## WHAT TO WORK ON:
Repeat the entries exactly, and do not carry the pictures over.
[DATA LISTING Boundary: Start]
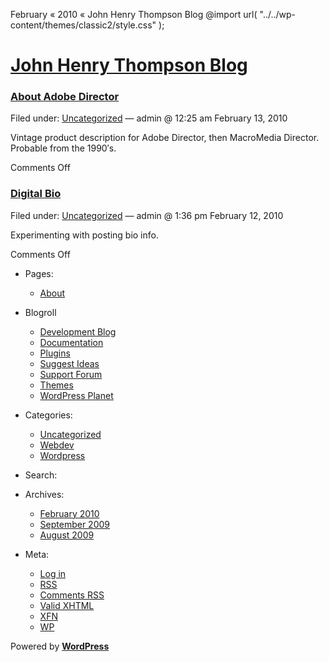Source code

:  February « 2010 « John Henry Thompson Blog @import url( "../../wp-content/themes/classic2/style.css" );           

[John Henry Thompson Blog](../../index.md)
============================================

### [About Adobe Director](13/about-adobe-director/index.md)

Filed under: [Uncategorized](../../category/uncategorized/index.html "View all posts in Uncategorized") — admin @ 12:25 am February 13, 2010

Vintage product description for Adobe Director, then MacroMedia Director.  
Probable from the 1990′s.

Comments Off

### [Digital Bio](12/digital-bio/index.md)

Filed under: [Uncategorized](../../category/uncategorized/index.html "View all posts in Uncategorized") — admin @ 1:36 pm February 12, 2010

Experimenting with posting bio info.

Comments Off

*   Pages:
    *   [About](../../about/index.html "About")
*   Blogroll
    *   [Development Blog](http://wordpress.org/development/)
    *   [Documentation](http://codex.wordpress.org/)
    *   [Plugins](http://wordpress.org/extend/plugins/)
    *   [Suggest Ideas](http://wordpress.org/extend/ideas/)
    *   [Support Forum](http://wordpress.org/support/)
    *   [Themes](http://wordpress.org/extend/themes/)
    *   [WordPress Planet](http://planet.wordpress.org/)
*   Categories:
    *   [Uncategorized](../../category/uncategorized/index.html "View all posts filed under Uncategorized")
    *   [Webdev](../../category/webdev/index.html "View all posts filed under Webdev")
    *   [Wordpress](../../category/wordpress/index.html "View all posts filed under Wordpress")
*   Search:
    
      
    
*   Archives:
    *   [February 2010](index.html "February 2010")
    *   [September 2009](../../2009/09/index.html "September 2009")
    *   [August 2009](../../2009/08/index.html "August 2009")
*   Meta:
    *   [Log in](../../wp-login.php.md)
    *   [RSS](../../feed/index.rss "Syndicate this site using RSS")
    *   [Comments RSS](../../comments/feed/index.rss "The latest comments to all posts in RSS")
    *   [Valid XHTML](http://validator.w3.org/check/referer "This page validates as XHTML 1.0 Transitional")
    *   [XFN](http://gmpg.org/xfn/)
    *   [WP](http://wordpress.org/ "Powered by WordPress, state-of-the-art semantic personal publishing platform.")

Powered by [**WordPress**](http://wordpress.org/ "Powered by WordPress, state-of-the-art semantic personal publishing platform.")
[DATA LISTING Boundary: End]
## RESPONSE AREA:
Source code

:  February « 2010 « John Henry Thompson Blog @import url( "../../wp-content/themes/classic2/style.css" );           

[John Henry Thompson Blog](../../index.md)
============================================

### [About Adobe Director](13/about-adobe-director/index.md)

Filed under: [Uncategorized](../../category/uncategorized/index.html "View all posts in Uncategorized") — admin @ 12:25 am February 13, 2010

Vintage product description for Adobe Director, then MacroMedia Director.  
Probable from the 1990′s.

Comments Off

### [Digital Bio](12/digital-bio/index.md)

Filed under: [Uncategorized](../../category/uncategorized/index.html "View all posts in Uncategorized") — admin @ 1:36 pm February 12, 2010

Experimenting with posting bio info.

Comments Off

*   Pages:
    *   [About](../../about/index.html "About")
*   Blogroll
    *   [Development Blog](http://wordpress.org/development/)
    *   [Documentation](http://codex.wordpress.org/)
    *   [Plugins](http://wordpress.org/extend/plugins/)
    *   [Suggest Ideas](http://wordpress.org/extend/ideas/)
    *   [Support Forum](http://wordpress.org/support/)
    *   [Themes](http://wordpress.org/extend/themes/)
    *   [WordPress Planet](http://planet.wordpress.org/)
*   Categories:
    *   [Uncategorized](../../category/uncategorized/index.html "View all posts filed under Uncategorized")
    *   [Webdev](../../category/webdev/index.html "View all posts filed under Webdev")
    *   [Wordpress](../../category/wordpress/index.html "View all posts filed under Wordpress")
*   Search:
    
      
    
*   Archives:
    *   [February 2010](index.html "February 2010")
    *   [September 2009](../../2009/09/index.html "September 2009")
    *   [August 2009](../../2009/08/index.html "August 2009")
*   Meta:
    *   [Log in](../../wp-login.php.md)
    *   [RSS](../../feed/index.rss "Syndicate this site using RSS")
    *   [Comments RSS](../../comments/feed/index.rss "The latest comments to all posts in RSS")
    *   [Valid XHTML](http://validator.w3.org/check/referer "This page validates as XHTML 1.0 Transitional")
    *   [XFN](http://gmpg.org/xfn/)
    *   [WP](http://wordpress.org/ "Powered by WordPress, state-of-the-art semantic personal publishing platform.")

Powered by [**WordPress**](http://wordpress.org/ "Powered by WordPress, state-of-the-art semantic personal publishing platform.")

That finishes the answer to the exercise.